For bathroom and kitchen hardware, 304 is the better choice; 201 is cheaper but rusts sooner in humid, chloride-exposed settings. They look identical in the store, so the difference only shows up months later. Here is what separates them and when each makes sense.
The core difference: nickel vs manganese
Both are austenitic stainless steels with ~16–18% chromium, so both form a passive protective layer. The difference is what stabilizes it:
- 304 uses ~8% nickel — a stable, durable passive layer and better all-round corrosion resistance.
- 201 replaces most of the nickel with manganese and nitrogen to cut cost (nickel is the expensive ingredient), typically only ~1–5% nickel.

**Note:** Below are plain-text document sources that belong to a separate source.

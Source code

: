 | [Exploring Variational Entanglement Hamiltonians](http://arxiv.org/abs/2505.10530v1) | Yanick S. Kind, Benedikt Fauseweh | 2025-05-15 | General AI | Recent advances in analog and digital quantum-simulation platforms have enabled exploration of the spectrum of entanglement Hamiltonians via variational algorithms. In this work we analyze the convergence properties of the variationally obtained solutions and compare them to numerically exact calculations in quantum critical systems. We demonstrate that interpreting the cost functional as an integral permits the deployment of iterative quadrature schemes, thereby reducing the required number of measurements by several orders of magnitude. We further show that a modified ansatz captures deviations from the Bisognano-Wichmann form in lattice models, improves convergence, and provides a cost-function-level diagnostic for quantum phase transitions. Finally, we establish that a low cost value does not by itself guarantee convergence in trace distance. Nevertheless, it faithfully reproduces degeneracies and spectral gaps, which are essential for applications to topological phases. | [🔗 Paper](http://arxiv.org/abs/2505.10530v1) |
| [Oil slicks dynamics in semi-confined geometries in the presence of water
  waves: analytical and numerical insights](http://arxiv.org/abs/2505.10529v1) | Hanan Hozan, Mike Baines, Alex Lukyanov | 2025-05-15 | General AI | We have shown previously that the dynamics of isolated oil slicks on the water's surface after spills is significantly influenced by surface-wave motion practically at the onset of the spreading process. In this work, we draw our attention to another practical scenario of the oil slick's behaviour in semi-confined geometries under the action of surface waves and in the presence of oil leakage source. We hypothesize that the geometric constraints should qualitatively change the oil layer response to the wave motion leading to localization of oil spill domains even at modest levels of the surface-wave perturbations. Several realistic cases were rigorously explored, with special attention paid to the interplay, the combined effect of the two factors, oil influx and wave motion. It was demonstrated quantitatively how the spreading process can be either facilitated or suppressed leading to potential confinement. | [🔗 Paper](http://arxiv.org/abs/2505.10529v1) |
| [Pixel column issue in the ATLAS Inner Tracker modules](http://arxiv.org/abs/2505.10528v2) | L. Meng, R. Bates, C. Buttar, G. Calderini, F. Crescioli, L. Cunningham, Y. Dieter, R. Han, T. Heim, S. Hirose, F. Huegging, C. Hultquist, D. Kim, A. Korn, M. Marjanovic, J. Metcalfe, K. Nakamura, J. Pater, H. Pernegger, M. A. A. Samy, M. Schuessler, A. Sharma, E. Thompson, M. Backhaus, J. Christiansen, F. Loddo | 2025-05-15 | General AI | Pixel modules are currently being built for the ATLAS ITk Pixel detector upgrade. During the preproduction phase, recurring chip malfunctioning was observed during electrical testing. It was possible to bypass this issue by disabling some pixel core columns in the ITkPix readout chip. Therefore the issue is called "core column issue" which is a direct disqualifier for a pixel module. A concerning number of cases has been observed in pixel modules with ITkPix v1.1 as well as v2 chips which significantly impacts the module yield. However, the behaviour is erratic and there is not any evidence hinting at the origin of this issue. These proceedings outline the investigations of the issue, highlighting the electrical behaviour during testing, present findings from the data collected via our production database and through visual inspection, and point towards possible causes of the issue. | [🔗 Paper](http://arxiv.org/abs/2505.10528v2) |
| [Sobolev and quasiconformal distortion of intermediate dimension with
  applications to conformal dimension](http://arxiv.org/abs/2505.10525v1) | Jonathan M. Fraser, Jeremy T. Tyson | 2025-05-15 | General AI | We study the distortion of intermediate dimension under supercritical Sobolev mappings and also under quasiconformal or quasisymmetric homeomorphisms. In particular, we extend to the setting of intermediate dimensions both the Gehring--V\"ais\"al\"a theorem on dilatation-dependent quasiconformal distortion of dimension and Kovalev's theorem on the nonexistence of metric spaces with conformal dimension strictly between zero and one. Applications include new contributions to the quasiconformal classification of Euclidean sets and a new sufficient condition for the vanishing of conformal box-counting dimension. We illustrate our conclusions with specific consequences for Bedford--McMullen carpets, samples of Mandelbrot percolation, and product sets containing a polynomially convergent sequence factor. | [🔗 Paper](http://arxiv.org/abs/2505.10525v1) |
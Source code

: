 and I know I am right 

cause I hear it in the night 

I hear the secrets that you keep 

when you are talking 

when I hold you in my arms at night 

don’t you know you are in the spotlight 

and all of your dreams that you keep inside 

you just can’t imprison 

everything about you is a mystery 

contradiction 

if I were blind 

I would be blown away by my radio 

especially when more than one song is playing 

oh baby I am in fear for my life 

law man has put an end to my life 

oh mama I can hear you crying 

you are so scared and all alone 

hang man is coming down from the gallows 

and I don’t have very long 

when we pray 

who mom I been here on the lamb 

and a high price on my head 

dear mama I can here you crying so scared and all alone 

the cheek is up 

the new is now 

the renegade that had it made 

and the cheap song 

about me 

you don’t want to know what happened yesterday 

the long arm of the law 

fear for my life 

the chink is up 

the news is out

In a dry indoor setting the gap is small. In a wet bathroom it grows.
Side-by-side
| Property |
304 |
201 |
| Nickel |
~8% |
~1–5% |
| Corrosion resistance (humid) |
Better |
Lower — surface rust over time |
| Cost |
Higher |
Lower |
| Best use |
Wet/structural, long-life |
Dry, indoor, cost-driven |
How to tell them apart
Day one they look nearly identical, but there are signals:
- The listing — and whether it states a composition. A grade name (“304,” “SUS304”) is a label; a stated composition — “18/8,” i.e. 18% chromium and 8% nickel — commits to the nickel, which is the expensive ingredient and exactly where costs get cut. Prefer hardware that states its composition (KES lists its steel as 18/8). A vague “stainless steel” claim at a suspiciously low price is often 201.
- A rough visual tell. 304 tends to look brighter and cleaner; 201, with less nickel and more manganese, can read slightly darker — a touch grayish or faintly yellowish. Not definitive, but a dull gray cast is a warning sign.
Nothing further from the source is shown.